2. Description of the Related Art
As a way to decrease traffic accidents and achieve the efficiency in road management, in the recent years, a vehicle-to-vehicle (V2V) communication and a vehicle-to-infrastructure (V2I) communication have garnered a large amount of interest, and a wireless access in vehicular environments (WAVE) standard has been constituted as an IEEE-based vehicle-to-vehicle communication standard.
In the WAVE standard, an IEEE 802. 11 CSMA/CA scheme of a conventional wireless LAN standard is defined as MAC protocols. According to the vehicle-to-vehicle communication using CSMA/CA, vehicles contend with each other for transmission against each other, and a vehicle having won the contention acquires a wireless channel and starts transmission. A vehicle having lost in the contention increases a contention window thereof, and participates in the contention again.
Meanwhile, due to the characteristics of CSMA/CA scheme, an increase in the number of terminals to transmit frames causes network throughput to increase. The throughput, after exceeding a predetermined level, decreases. This is because, if two or more vehicles transmit frames at the same time, a transmission collision occurs, and the increase in the number of terminals to transmit frames results in an increase in the collisions. Accordingly, if the number of vehicles to transmit frames increases, the frequency of collisions between transmitted messages increases, causing a difficulty in delivering the transmitted messages properly.
The frame transmission in the WAVE MAC protocol is achieved through a unicast or a broadcast scheme.
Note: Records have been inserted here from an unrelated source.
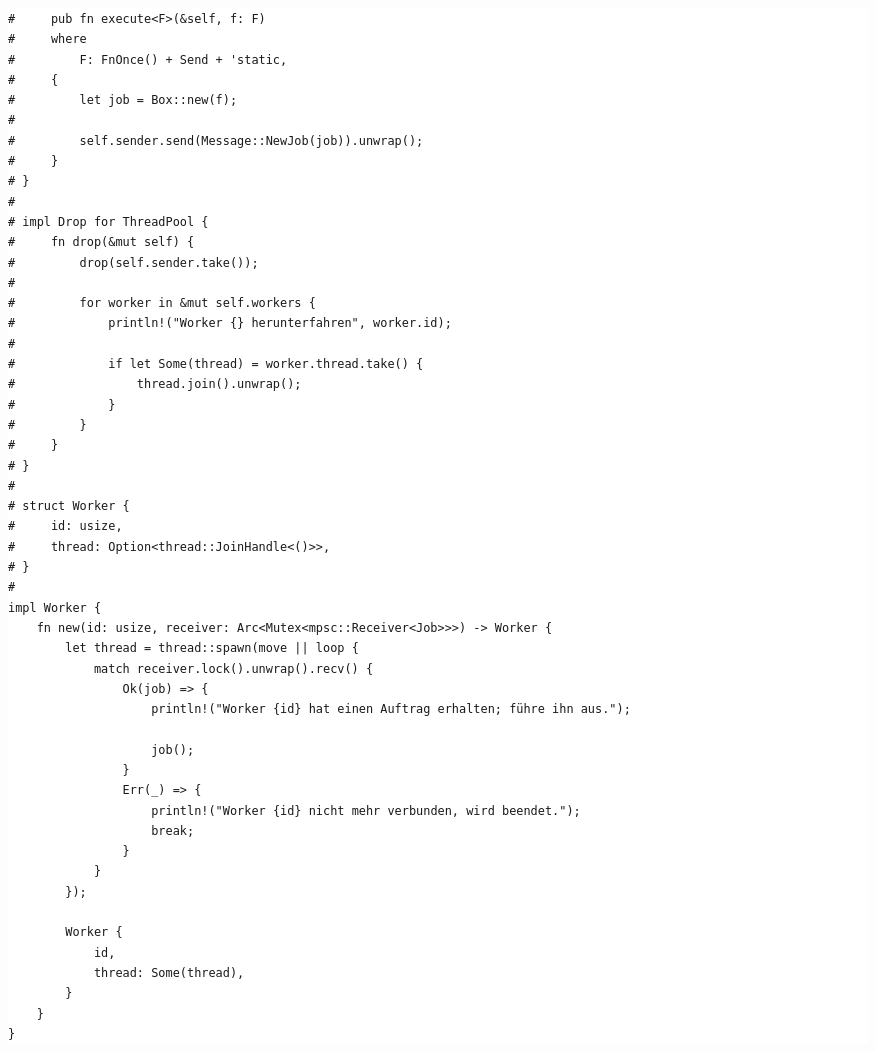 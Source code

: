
 ```rust,noplayground
#     pub fn execute<F>(&self, f: F)
#     where
#         F: FnOnce() + Send + 'static,
#     {
#         let job = Box::new(f);
#
#         self.sender.send(Message::NewJob(job)).unwrap();
#     }
# }
#
# impl Drop for ThreadPool {
#     fn drop(&mut self) {
#         drop(self.sender.take());
#
#         for worker in &mut self.workers {
#             println!("Worker {} herunterfahren", worker.id);
#
#             if let Some(thread) = worker.thread.take() {
#                 thread.join().unwrap();
#             }
#         }
#     }
# }
#
# struct Worker {
#     id: usize,
#     thread: Option<thread::JoinHandle<()>>,
# }
#
impl Worker {
    fn new(id: usize, receiver: Arc<Mutex<mpsc::Receiver<Job>>>) -> Worker {
        let thread = thread::spawn(move || loop {
            match receiver.lock().unwrap().recv() {
                Ok(job) => {
                    println!("Worker {id} hat einen Auftrag erhalten; führe ihn aus.");

                    job();
                }
                Err(_) => {
                    println!("Worker {id} nicht mehr verbunden, wird beendet.");
                    break;
                }
            }
        });

        Worker {
            id,
            thread: Some(thread),
        }
    }
}
```
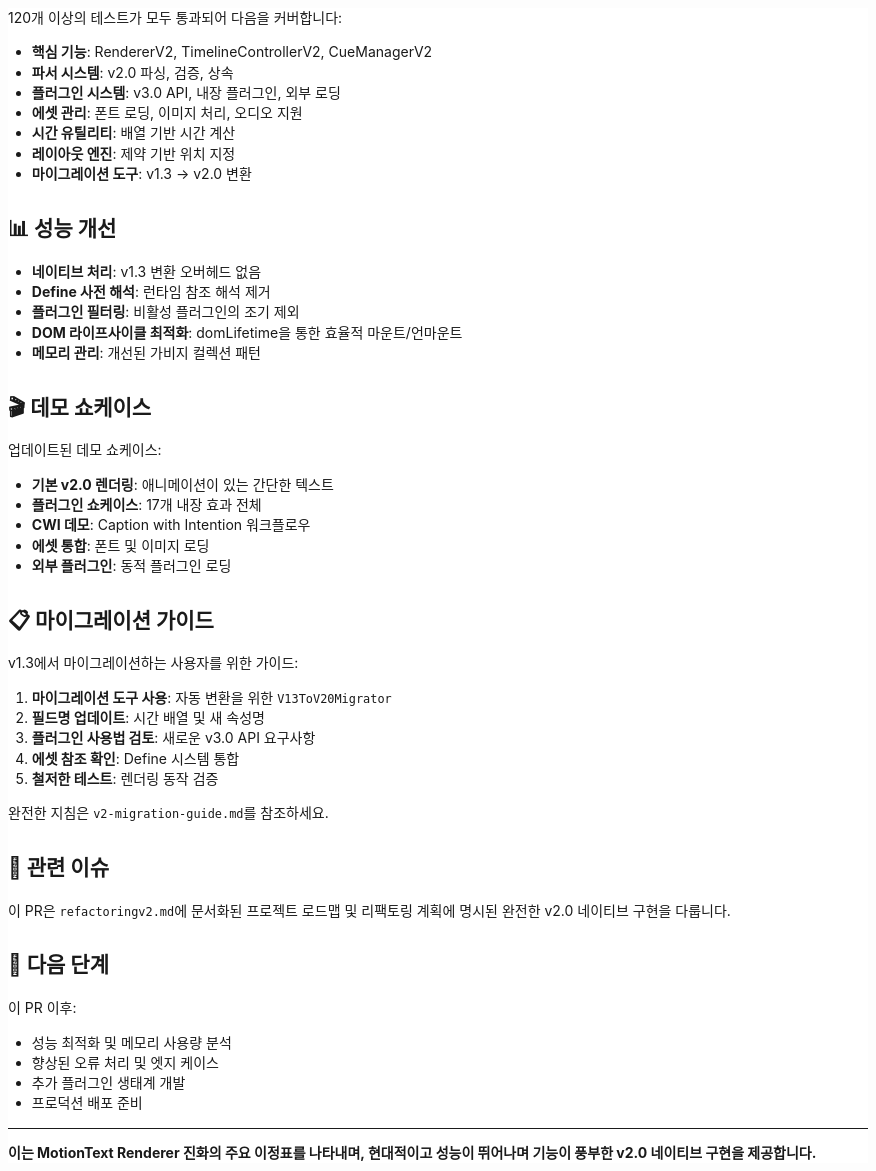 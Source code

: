 120개 이상의 테스트가 모두 통과되어 다음을 커버합니다:
- **핵심 기능**: RendererV2, TimelineControllerV2, CueManagerV2
- **파서 시스템**: v2.0 파싱, 검증, 상속
- **플러그인 시스템**: v3.0 API, 내장 플러그인, 외부 로딩
- **에셋 관리**: 폰트 로딩, 이미지 처리, 오디오 지원
- **시간 유틸리티**: 배열 기반 시간 계산
- **레이아웃 엔진**: 제약 기반 위치 지정
- **마이그레이션 도구**: v1.3 → v2.0 변환

## 📊 성능 개선

- **네이티브 처리**: v1.3 변환 오버헤드 없음
- **Define 사전 해석**: 런타임 참조 해석 제거
- **플러그인 필터링**: 비활성 플러그인의 조기 제외
- **DOM 라이프사이클 최적화**: domLifetime을 통한 효율적 마운트/언마운트
- **메모리 관리**: 개선된 가비지 컬렉션 패턴

## 🎬 데모 쇼케이스

업데이트된 데모 쇼케이스:
- **기본 v2.0 렌더링**: 애니메이션이 있는 간단한 텍스트
- **플러그인 쇼케이스**: 17개 내장 효과 전체
- **CWI 데모**: Caption with Intention 워크플로우
- **에셋 통합**: 폰트 및 이미지 로딩
- **외부 플러그인**: 동적 플러그인 로딩

## 📋 마이그레이션 가이드

v1.3에서 마이그레이션하는 사용자를 위한 가이드:
1. **마이그레이션 도구 사용**: 자동 변환을 위한 `V13ToV20Migrator`
2. **필드명 업데이트**: 시간 배열 및 새 속성명
3. **플러그인 사용법 검토**: 새로운 v3.0 API 요구사항
4. **에셋 참조 확인**: Define 시스템 통합
5. **철저한 테스트**: 렌더링 동작 검증

완전한 지침은 `v2-migration-guide.md`를 참조하세요.

## 🔗 관련 이슈

이 PR은 `refactoringv2.md`에 문서화된 프로젝트 로드맵 및 리팩토링 계획에 명시된 완전한 v2.0 네이티브 구현을 다룹니다.

## 🚀 다음 단계

이 PR 이후:
- 성능 최적화 및 메모리 사용량 분석
- 향상된 오류 처리 및 엣지 케이스
- 추가 플러그인 생태계 개발
- 프로덕션 배포 준비

---

**이는 MotionText Renderer 진화의 주요 이정표를 나타내며, 현대적이고 성능이 뛰어나며 기능이 풍부한 v2.0 네이티브 구현을 제공합니다.** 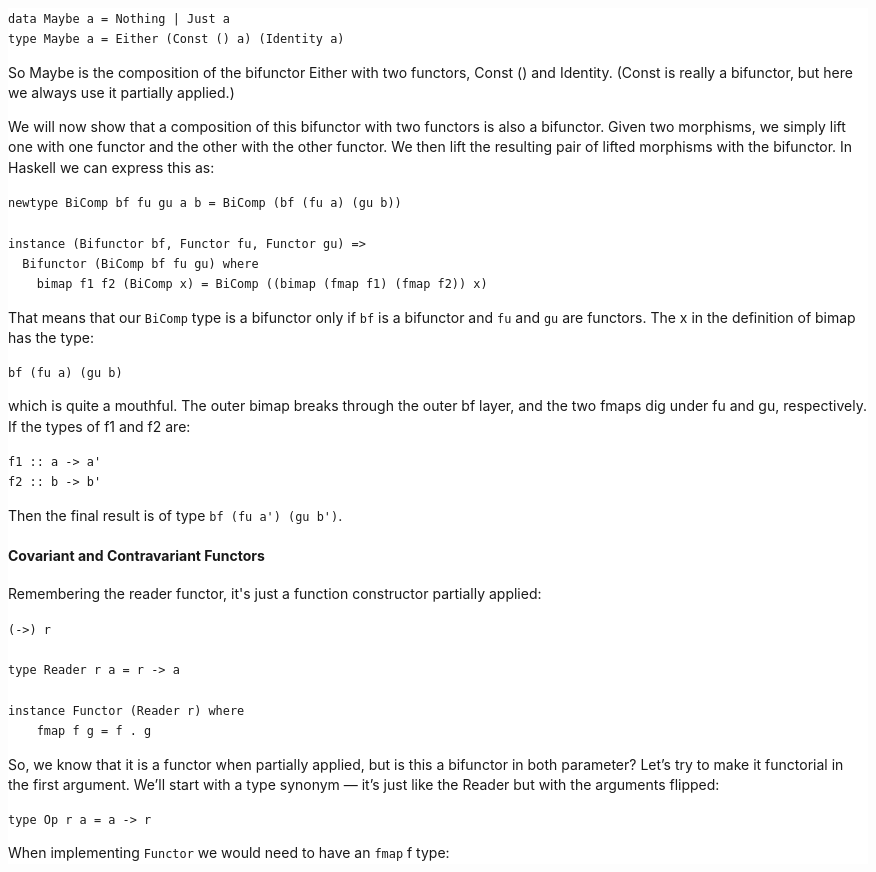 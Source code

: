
 ```
data Maybe a = Nothing | Just a
type Maybe a = Either (Const () a) (Identity a)
```

So Maybe is the composition of the bifunctor Either with two functors, Const () and Identity. (Const is really a bifunctor, but here we always use it partially applied.)

We will now show that a composition of this bifunctor with two functors is also a bifunctor. Given two morphisms, we simply lift one with one functor and the other with the other functor. We then lift the resulting pair of lifted morphisms with the bifunctor. In Haskell we can express this as:

```
newtype BiComp bf fu gu a b = BiComp (bf (fu a) (gu b))

instance (Bifunctor bf, Functor fu, Functor gu) =>
  Bifunctor (BiComp bf fu gu) where
    bimap f1 f2 (BiComp x) = BiComp ((bimap (fmap f1) (fmap f2)) x)
```

That means that our `BiComp` type is a bifunctor only if `bf` is a bifunctor and `fu` and `gu` are functors. The x in the definition of bimap has the type:

```
bf (fu a) (gu b)
```

which is quite a mouthful. The outer bimap breaks through the outer bf layer, and the two fmaps dig under fu and gu, respectively. If the types of f1 and f2 are:

```
f1 :: a -> a'
f2 :: b -> b'
```

Then the final result is of type `bf (fu a') (gu b')`.

#### Covariant and Contravariant Functors

Remembering the reader functor, it's just a function constructor partially applied:

```
(->) r

type Reader r a = r -> a

instance Functor (Reader r) where
    fmap f g = f . g
```

So, we know that it is a functor when partially applied, but is this a bifunctor in both parameter? Let’s try to make it functorial in the first argument. We’ll start with a type synonym — it’s just like the Reader but with the arguments flipped:

```
type Op r a = a -> r
```

When implementing `Functor` we would need to have an `fmap` f type:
The unicast scheme has a destination for a message to be transmitted, and provides a procedure to retransmit messages in case of transmission failure. However, the broadcast scheme does not have a procedure capable of recognizing the transmission failure, and thus a transmission-failed frame cannot be retransmitted.
Information about a driver's own vehicle (speed or position) may be periodically transmitted by use of the vehicle-to-vehicle communication, and nearby vehicles may use the information for a collision prevention service. For such a service, a basic service message (BSM) format is defined in the United States, and a cooperative awareness message (CAM) is defined in Europe. The messages are periodically generated and broadcasted. Accordingly, as mentioned above, the increase in the number of vehicles results in the increase in the collision frequency of the transmitted messages due to the characteristics of CSMA/CA, and thus the delivery of the transmitted messages is not properly achieved. In addition, as a drawback of the CSMA/CA scheme, a hidden node problem may be issued. Collisions by the hidden node also need to be considered.
Accordingly, in order to support a safety-related service together with a collision prevention service, there is a need for a congestion control capable of avoiding the transmission failure due to the increase in traffic.

SUMMARY

The following description relates to an apparatus and method for controlling congestion in a vehicular communication, capable of preventing the network throughput from being lowered due to increase in the number of vehicles.
In one general aspect, an apparatus for controlling congestion in a vehicular communication includes a channel monitoring unit, a congestion condition determining unit, a global positioning system receiving unit, a channel configuration management unit, and a channel access control unit. The channel monitoring unit may determine whether a current channel is being used based on a signal being input from an antenna. The congestion condition determining unit may determine whether the current channel is in a congestion condition depending on determination by the channel monitoring unit as to whether the current channel is being used. The global positioning system (GPS) receiving unit may generate current position information by use of a signal being received from a satellite. The channel configuration management unit may generate channel configuration information including transmission section information that is determined within a time frame according to the current position information being output from the GPS receiving unit. The channel access control unit, if determined by the congestion condition determining unit that the current channel is in the congestion condition, may perform control such that a message received from an upper level is transmitted in a transmission section by referring to the channel configuration information being input from the channel configuration management unit.
In another general aspect, a method of controlling congestion in a vehicular communication includes determining whether a communication channel is in a congestion condition as a message to be transmitted exists, and if determined as the congestion condition, transmitting a message in a transmission section that is determined within a time frame based on a current position.
Other features and aspects will be apparent from the following detailed description, the drawings, and the claims.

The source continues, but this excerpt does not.